The Earth Hums in B Flat by Mari Strachan (Wales) quickly made connections in my mind with both The Tin-Kin by Eleanor Thom (Scotland) and Blackmoor by Edward Hogan (England) and in the end I had myself a sort of three-way reading experience with lines of communication opened up between them and flowing back and forth, as each book informed the other in the way they dealt with similar issues of family secrets, and tragedy. Lies and prevarication created a wall of silence around the unsayable, and in triplicate too, which all seemed to engender barely concealed and oft malevolent forces to be rooted out and exposed.
More of the other two books soon but The Earth Hums in B Flat published by Canongate gets the spotlight today as young Gwenni Morgan tries to make sense of her family and her life in small-town Wales in the 1950s.
Gwenni feels blessed by the gift of flight in her sleep, a gift which her family view more as a curse that will single her out as 'odd' rather than a childhood fantasy to be acknowledged. With a child's innocence and understanding Gwenni sees much that others may miss but likewise misinterprets what she sees too, taking things as children are wont to do at face value.
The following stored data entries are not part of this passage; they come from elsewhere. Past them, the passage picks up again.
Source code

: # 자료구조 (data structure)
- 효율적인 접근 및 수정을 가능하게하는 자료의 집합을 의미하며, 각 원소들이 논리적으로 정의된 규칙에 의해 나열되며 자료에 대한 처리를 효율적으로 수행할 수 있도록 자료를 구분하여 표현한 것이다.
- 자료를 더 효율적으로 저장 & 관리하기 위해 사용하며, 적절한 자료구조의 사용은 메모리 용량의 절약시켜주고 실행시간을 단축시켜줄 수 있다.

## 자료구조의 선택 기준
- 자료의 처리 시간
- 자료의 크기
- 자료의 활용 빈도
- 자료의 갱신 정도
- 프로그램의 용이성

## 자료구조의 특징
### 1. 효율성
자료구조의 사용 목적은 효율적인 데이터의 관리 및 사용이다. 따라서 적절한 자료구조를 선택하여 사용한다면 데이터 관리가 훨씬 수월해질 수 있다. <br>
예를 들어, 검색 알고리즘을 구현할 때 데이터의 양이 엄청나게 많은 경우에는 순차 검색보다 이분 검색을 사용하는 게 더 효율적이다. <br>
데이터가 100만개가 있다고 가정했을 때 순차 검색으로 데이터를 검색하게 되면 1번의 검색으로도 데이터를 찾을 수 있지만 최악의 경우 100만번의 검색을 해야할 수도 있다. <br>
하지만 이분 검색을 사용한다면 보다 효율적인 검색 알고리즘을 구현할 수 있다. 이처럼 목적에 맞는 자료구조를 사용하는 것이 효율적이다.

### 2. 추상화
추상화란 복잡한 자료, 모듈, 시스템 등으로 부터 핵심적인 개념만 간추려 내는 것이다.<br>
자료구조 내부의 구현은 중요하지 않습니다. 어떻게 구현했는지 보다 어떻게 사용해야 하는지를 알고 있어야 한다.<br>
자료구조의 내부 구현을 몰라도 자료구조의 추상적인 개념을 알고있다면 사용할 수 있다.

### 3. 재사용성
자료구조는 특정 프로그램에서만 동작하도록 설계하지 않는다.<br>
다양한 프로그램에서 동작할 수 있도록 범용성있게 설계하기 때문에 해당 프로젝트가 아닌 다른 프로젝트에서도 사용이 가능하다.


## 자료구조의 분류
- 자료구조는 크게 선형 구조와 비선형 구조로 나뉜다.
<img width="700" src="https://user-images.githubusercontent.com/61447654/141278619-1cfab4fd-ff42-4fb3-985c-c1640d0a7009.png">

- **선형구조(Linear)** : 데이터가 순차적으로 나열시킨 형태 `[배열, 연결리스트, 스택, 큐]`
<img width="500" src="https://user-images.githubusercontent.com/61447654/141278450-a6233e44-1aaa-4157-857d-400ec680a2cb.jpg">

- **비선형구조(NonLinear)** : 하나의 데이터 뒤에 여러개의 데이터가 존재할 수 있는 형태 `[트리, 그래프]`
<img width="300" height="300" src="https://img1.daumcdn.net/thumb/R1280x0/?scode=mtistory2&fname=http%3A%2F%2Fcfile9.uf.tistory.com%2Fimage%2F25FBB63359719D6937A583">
Gwenni's is a family rent asunder by the understated horrors of war and the stigma of mental illness with the aftermath passing from one generation to the next. Played out within the confines of a small and knowing community where gossip is the currency of division and hatred poor Gwenni has an uphill climb to the truth. Slowly, as the lies and secrets prevail, the book builds towards the revelations for Gwenni and her older sister Bethan which, though we as adults may have more or less gleaned, still retain the power to shock and silence as the full and ongoing implications dawn.
It's the characters who have lingered on in my mind, not only Gwenni but her long-suffering, loving and loyal father and the mother who hates her with a venom that it's hard to imagine, yet somehow, in the careful and sensitive hands of Mari Strachan, I came to understand it all as I turned the final page.
Mari Strachan has written a beautiful and I hate to tell you but unmissable book (sorry, the tbr piles must be teetering already and it's only March) especially if you enjoy a compelling and perfectly wrought child's narrative voice.